Information:
[Start of section]
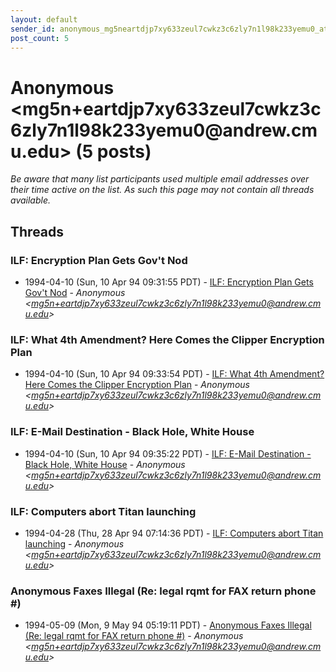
 ```yaml
---
layout: default
sender_id: anonymous_mg5neartdjp7xy633zeul7cwkz3c6zly7n1l98k233yemu0_at_andrew_cmu_edu_
post_count: 5
---
```


# Anonymous <mg5n+eartdjp7xy633zeul7cwkz3c6zly7n1l98k233yemu0<span>@</span>andrew.cmu.edu> (5 posts)

_Be aware that many list participants used multiple email addresses over their time active on the list. As such this page may not contain all threads available._

## Threads

### ILF: Encryption Plan Gets Gov't Nod
+ 1994-04-10 (Sun, 10 Apr 94 09:31:55 PDT) - [ILF: Encryption Plan Gets Gov't Nod](/archive/1994/04/32eab29f7f9741ad1f454022aaac77f7754b75e636c287c6042e39fb4b41c6f6) - _Anonymous \<mg5n+eartdjp7xy633zeul7cwkz3c6zly7n1l98k233yemu0@andrew.cmu.edu\>_

### ILF: What 4th Amendment?  Here Comes the Clipper Encryption Plan
+ 1994-04-10 (Sun, 10 Apr 94 09:33:54 PDT) - [ILF: What 4th Amendment?  Here Comes the Clipper Encryption Plan](/archive/1994/04/ca54fce4462b46b359dc4b5ed344bb63acb4b9aa30e2970daf5fd956f231f490) - _Anonymous \<mg5n+eartdjp7xy633zeul7cwkz3c6zly7n1l98k233yemu0@andrew.cmu.edu\>_

### ILF: E-Mail Destination - Black Hole, White House
+ 1994-04-10 (Sun, 10 Apr 94 09:35:22 PDT) - [ILF: E-Mail Destination - Black Hole, White House](/archive/1994/04/dc879851494f48e0e4b3a0dfc20fac154d4c145d9122a7fae81ee905111c3bcb) - _Anonymous \<mg5n+eartdjp7xy633zeul7cwkz3c6zly7n1l98k233yemu0@andrew.cmu.edu\>_

### ILF: Computers abort Titan launching
+ 1994-04-28 (Thu, 28 Apr 94 07:14:36 PDT) - [ILF: Computers abort Titan launching](/archive/1994/04/be8ba2bdd9b827b65aba4bac830f85ee8b84c577104dab5aae8bb0524659d9c7) - _Anonymous \<mg5n+eartdjp7xy633zeul7cwkz3c6zly7n1l98k233yemu0@andrew.cmu.edu\>_

### Anonymous Faxes Illegal (Re: legal rqmt for FAX return phone #)
+ 1994-05-09 (Mon, 9 May 94 05:19:11 PDT) - [Anonymous Faxes Illegal (Re: legal rqmt for FAX return phone #)](/archive/1994/05/331466cf31f70d814843813509beb706a8ae52f8e4125916c2cd19f974c618e6) - _Anonymous \<mg5n+eartdjp7xy633zeul7cwkz3c6zly7n1l98k233yemu0@andrew.cmu.edu\>_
[End of section]
Directions for this task:
Omit the pictures, then print the rest of the listing above exactly.

Solution below:
 ```yaml
---
layout: default
sender_id: anonymous_mg5neartdjp7xy633zeul7cwkz3c6zly7n1l98k233yemu0_at_andrew_cmu_edu_
post_count: 5
---
```


# Anonymous <mg5n+eartdjp7xy633zeul7cwkz3c6zly7n1l98k233yemu0<span>@</span>andrew.cmu.edu> (5 posts)

_Be aware that many list participants used multiple email addresses over their time active on the list. As such this page may not contain all threads available._

## Threads

### ILF: Encryption Plan Gets Gov't Nod
+ 1994-04-10 (Sun, 10 Apr 94 09:31:55 PDT) - [ILF: Encryption Plan Gets Gov't Nod](/archive/1994/04/32eab29f7f9741ad1f454022aaac77f7754b75e636c287c6042e39fb4b41c6f6) - _Anonymous \<mg5n+eartdjp7xy633zeul7cwkz3c6zly7n1l98k233yemu0@andrew.cmu.edu\>_

### ILF: What 4th Amendment?  Here Comes the Clipper Encryption Plan
+ 1994-04-10 (Sun, 10 Apr 94 09:33:54 PDT) - [ILF: What 4th Amendment?  Here Comes the Clipper Encryption Plan](/archive/1994/04/ca54fce4462b46b359dc4b5ed344bb63acb4b9aa30e2970daf5fd956f231f490) - _Anonymous \<mg5n+eartdjp7xy633zeul7cwkz3c6zly7n1l98k233yemu0@andrew.cmu.edu\>_

### ILF: E-Mail Destination - Black Hole, White House
+ 1994-04-10 (Sun, 10 Apr 94 09:35:22 PDT) - [ILF: E-Mail Destination - Black Hole, White House](/archive/1994/04/dc879851494f48e0e4b3a0dfc20fac154d4c145d9122a7fae81ee905111c3bcb) - _Anonymous \<mg5n+eartdjp7xy633zeul7cwkz3c6zly7n1l98k233yemu0@andrew.cmu.edu\>_

### ILF: Computers abort Titan launching
+ 1994-04-28 (Thu, 28 Apr 94 07:14:36 PDT) - [ILF: Computers abort Titan launching](/archive/1994/04/be8ba2bdd9b827b65aba4bac830f85ee8b84c577104dab5aae8bb0524659d9c7) - _Anonymous \<mg5n+eartdjp7xy633zeul7cwkz3c6zly7n1l98k233yemu0@andrew.cmu.edu\>_

### Anonymous Faxes Illegal (Re: legal rqmt for FAX return phone #)
+ 1994-05-09 (Mon, 9 May 94 05:19:11 PDT) - [Anonymous Faxes Illegal (Re: legal rqmt for FAX return phone #)](/archive/1994/05/331466cf31f70d814843813509beb706a8ae52f8e4125916c2cd19f974c618e6) - _Anonymous \<mg5n+eartdjp7xy633zeul7cwkz3c6zly7n1l98k233yemu0@andrew.cmu.edu\>_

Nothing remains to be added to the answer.